> [Exercise goal]:
Find the word "textheight" in the records and copy every line where it occurs.

(Saved data entries)
[Start of Attachment]

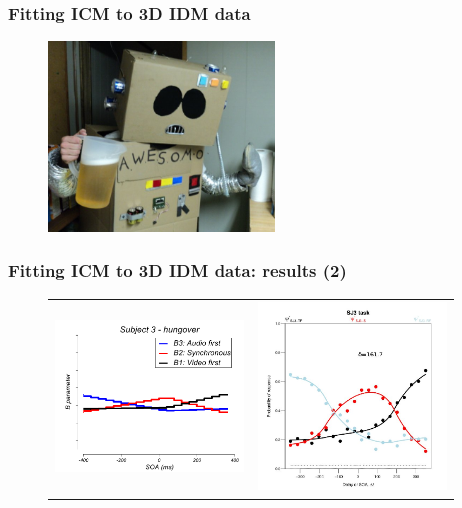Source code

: \documentclass[xcolor={fixpdftex,hyperref,x11names},10pt,pdftex,hyperref={pdftex}]{beamer}
\begin{document}
\begin{frame}
  \frametitle{Fitting ICM to 3D IDM data}
   \begin{figure}[h]
    \includegraphics[width=60mm,totalheight=0.65\textheight]{figs/funny-drunk-guy-robot.jpg}
    \end{figure}
\end{frame}


\begin{frame}
  \frametitle{Fitting ICM to 3D IDM data: results (2)}
   \begin{figure}[h]
      \begin{tabular}{c c}
      \includegraphics[width=50mm,totalheight=0.5\textheight]{figs/sub3_plot_Bs}
      &
      \includegraphics[width=50mm,totalheight=0.5\textheight]{figs/sub3_fitted_model.jpg}
       \end{tabular}
   \end{figure}
\end{frame}
\end{document}
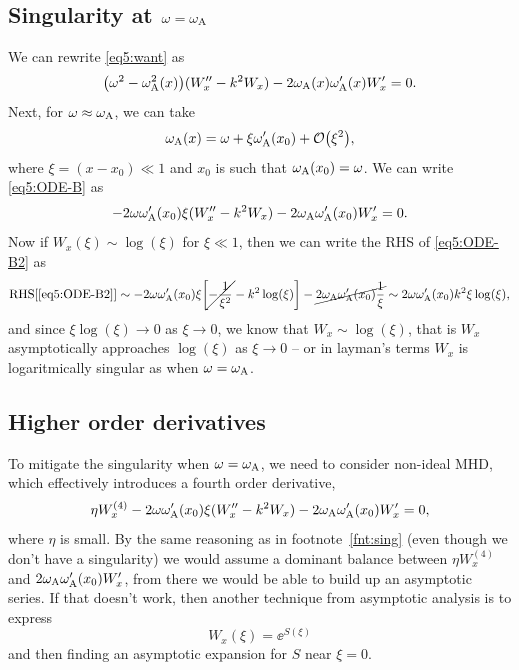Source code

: \documentclass[11pt,a4paper, 
swedish, english %
]{article}
\begin{document}
\subsection{Singularity at $\omega=\omega_{\text{A}}$}
We can rewrite \eqref{eq5:want} as
\begin{equation}\label{eq5:ODE-B}
\qty(\omega^2-\omega_{\text{A}}^2(x))(W_x''-k^2W_x)-2\omega_{\text{A}}(x)\omega_{\text{A}}'(x)W_x'=0.
\end{equation}
Next, for $\omega\approx\omega_{\text{A}}$, we can take
\begin{equation}
\wA(x)=\omega+\xi\wA'(x_0)+\order{\xi^2},
\end{equation}
where $\xi=(x-x_0)\ll1$ and $x_0$ is such that $\omega_{\text{A}}(x_0)=\omega$. We can
write \eqref{eq5:ODE-B} as
\begin{equation}\label{eq5:ODE-B2}
-2\omega\omega_{\text{A}}'(x_0)\xi(W_x''-k^2W_x)-2\omega_{\text{A}}\omega_{\text{A}}'(x_0)W_x'=0.
\end{equation}
Now if\footnotemark{} $W_x(\xi)\sim\log(\xi)$ for $\xi\ll1$, then we
can write the RHS of \eqref{eq5:ODE-B2} as
\begin{equation}
\text{RHS[\eqref{eq5:ODE-B2}]}\sim
-2\omega\omega_{\text{A}}'(x_0)\xi\qty[\cancel{-\frac{1}{\xi^2}}-k^2\log(\xi)]
-\cancel{2\omega_{\text{A}}\omega_{\text{A}}'(x_0)\frac{1}{\xi}}
\sim2\omega\omega_{\text{A}}'(x_0)k^2\xi\log(\xi),
\end{equation}
and since $\xi\log(\xi)\to0$ as $\xi\to0$, we know that
$W_x\sim\log(\xi)$, that is $W_x$ asymptotically approaches
$\log(\xi)$ as $\xi\to0$ -- or in layman's terms $W_x$ is
logaritmically singular as when $\omega=\omega_{\text{A}}$.

\subsection{Higher order derivatives}
To mitigate the singularity when $\omega=\omega_{\text{A}}$, we need to consider
non-ideal MHD, which effectively introduces a fourth order derivative,
\begin{equation}
\eta W_x^{(4)}-2\omega\omega_{\text{A}}'(x_0)\xi(W_x''-k^2W_x)-2\omega_{\text{A}}\omega_{\text{A}}'(x_0)W_x'=0,
\end{equation}
where $\eta$ is small. By the same reasoning as in
footnote~\ref{fnt:sing} (even though we don't have a singularity) we
would assume a dominant balance between $\eta W_x^{(4)}$ and
$2\omega_{\text{A}}\omega_{\text{A}}'(x_0)W_x'$, from there we would be able to build up an
asymptotic series. If that doesn't work, then another technique from
asymptotic analysis is to express
\begin{equation}
W_x(\xi)=\ee^{S(\xi)}
\end{equation}
and then finding an asymptotic expansion for $S$ near $\xi=0$.

\end{document}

[End of Attachment]

> [Final answer]:
    \includegraphics[width=60mm,totalheight=0.65\textheight]{figs/funny-drunk-guy-robot.jpg}
      \includegraphics[width=50mm,totalheight=0.5\textheight]{figs/sub3_plot_Bs}
      \includegraphics[width=50mm,totalheight=0.5\textheight]{figs/sub3_fitted_model.jpg}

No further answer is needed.